1. Extract datafusion-proto-models

Mirror the existing datafusion-proto-common split, but for the physical/logical plan schemas. The new crate contains only:

  • the .proto file(s) and the prost-generated Rust types,
  • optional pbjson/serde derives behind a json feature,
  • zero datafusion deps beyond datafusion-proto-common.

datafusion-proto keeps its current public API by re-exporting from datafusion-proto-models.
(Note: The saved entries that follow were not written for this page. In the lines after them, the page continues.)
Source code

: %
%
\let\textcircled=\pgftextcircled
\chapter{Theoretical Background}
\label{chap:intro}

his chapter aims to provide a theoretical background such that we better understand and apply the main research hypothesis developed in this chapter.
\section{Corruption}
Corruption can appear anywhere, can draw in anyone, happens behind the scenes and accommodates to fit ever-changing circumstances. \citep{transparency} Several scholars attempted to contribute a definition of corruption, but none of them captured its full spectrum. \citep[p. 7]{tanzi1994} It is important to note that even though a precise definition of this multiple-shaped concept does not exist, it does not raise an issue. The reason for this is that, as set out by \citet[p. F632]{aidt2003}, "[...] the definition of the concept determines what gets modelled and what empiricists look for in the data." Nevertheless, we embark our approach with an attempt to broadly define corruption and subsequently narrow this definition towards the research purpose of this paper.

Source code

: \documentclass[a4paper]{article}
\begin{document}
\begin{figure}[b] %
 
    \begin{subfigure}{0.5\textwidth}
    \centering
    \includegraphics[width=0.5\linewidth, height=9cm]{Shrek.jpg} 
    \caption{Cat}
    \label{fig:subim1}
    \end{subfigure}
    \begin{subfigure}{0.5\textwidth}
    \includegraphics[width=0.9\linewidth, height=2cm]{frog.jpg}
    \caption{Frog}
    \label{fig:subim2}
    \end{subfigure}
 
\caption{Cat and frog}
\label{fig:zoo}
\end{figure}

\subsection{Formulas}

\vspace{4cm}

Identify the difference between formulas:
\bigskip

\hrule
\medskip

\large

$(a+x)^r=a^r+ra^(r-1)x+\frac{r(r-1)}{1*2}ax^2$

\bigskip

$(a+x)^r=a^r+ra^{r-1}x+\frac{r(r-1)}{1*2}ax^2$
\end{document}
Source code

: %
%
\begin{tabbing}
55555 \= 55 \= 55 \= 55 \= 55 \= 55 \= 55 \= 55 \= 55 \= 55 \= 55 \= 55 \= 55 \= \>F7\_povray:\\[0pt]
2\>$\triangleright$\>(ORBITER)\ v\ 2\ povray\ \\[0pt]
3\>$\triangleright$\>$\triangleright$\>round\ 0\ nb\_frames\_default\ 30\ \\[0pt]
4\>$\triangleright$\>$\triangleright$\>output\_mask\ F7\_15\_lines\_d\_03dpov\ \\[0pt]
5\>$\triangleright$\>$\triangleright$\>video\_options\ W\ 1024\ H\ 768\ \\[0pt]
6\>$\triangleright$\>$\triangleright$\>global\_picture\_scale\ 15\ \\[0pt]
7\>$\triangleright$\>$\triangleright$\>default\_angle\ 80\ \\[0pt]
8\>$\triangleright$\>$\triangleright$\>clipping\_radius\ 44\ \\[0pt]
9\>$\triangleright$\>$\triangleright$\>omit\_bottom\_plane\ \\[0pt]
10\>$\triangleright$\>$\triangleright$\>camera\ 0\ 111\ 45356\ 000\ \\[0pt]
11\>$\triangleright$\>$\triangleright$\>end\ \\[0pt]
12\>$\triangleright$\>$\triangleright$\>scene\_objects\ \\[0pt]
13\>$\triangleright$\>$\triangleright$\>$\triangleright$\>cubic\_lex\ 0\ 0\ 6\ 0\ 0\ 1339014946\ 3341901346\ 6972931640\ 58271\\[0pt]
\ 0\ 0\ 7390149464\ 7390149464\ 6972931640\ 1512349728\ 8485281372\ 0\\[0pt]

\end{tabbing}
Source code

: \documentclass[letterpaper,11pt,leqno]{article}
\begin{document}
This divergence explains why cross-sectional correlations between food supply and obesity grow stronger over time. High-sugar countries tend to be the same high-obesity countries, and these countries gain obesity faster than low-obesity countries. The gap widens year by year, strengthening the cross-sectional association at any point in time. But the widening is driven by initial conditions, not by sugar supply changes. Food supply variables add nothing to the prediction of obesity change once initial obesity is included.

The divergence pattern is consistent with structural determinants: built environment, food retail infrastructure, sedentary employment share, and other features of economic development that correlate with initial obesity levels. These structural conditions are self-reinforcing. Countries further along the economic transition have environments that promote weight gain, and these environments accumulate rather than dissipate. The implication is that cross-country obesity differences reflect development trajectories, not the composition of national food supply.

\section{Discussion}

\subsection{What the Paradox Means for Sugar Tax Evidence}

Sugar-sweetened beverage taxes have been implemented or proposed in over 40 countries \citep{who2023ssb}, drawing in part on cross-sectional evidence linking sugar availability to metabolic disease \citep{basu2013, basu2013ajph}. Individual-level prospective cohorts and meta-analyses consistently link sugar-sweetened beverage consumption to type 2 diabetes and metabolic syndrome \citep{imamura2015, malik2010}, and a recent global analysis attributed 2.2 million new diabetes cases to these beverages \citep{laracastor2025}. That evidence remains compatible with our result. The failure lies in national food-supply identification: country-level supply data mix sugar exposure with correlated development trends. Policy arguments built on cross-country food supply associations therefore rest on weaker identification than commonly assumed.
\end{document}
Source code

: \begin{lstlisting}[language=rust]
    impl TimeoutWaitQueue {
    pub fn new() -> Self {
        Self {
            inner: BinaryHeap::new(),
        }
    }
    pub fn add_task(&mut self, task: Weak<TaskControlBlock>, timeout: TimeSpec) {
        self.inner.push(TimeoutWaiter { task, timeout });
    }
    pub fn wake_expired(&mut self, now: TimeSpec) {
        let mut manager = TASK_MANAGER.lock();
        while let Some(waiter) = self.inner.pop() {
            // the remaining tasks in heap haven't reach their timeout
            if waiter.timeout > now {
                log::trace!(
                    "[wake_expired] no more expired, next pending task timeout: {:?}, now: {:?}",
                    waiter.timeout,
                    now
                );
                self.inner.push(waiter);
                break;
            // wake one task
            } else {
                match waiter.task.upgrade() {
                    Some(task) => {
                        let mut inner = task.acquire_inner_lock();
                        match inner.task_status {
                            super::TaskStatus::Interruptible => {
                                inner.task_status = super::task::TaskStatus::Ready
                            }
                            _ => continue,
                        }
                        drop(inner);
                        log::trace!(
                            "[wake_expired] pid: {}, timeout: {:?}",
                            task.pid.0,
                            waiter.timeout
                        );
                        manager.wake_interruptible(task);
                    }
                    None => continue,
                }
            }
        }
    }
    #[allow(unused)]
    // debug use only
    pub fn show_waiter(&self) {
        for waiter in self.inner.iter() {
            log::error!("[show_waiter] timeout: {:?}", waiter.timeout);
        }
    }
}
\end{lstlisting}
Downstream consumers (datafusion-ffi, datafusion-examples, benchmarks) need no changes.

This is a pure refactor — no semantic change, no behavior change.

2. Add PhysicalExpr::to_proto (feature-gated)

Add a method to the PhysicalExpr trait, gated on a new proto feature:

#[cfg(feature = "proto")]
fn to_proto(
    &self,
    ctx: &dyn PhysicalExprEncoder,
) -> Result<Option<PhysicalExprNode>> {
    Ok(None)
}
  • Default returns Ok(None) → "fall through to the existing codec path" (matches today's behavior for extension expressions).
  • Explicit Ok(Some(...)) → the expression has serialized itself.
  • Expressions that should serialize but don't implement this override the default with internal_err!("{typename} does not implement to_proto").

PhysicalExprEncoder is a small trait defined in datafusion-proto-models, wrapping the existing PhysicalExtensionCodec + PhysicalProtoConverterExtension plumbing, with helpers for encode_child, encode_udf, encode_udaf, encode_udwf. This keeps physical-expr-common free of datafusion-proto as a dep.

The existing serialize_physical_expr_with_converter tries expr.to_proto(ctx) first; if it returns Ok(None), it falls through to the current downcast chain. This lets expressions migrate one at a time without breaking anything.

What this unlocks

  • Private state stays private. DynamicFilterPhysicalExpr::to_proto reads the RwLock directly — no more pub struct Inner. Once migrated, proto: serialize and dedupe dynamic filters v2 #21807's "pub for proto" scaffolding (Inner, from_parts, inner(), original_children, remapped_children) can be reverted.
  • One-file changes. Adding serialization for a new expression is a method impl next to the expression, not a round trip through datafusion-proto.
  • Parity between built-in and third-party. Everyone uses the same hook shape.

Decode side (follow-up)

The encode-side win is clear. The decode side is still a central match on ExprType, which is fine — oneof ExprType gives us an exhaustive Rust enum, a strict improvement over today's runtime downcast chain.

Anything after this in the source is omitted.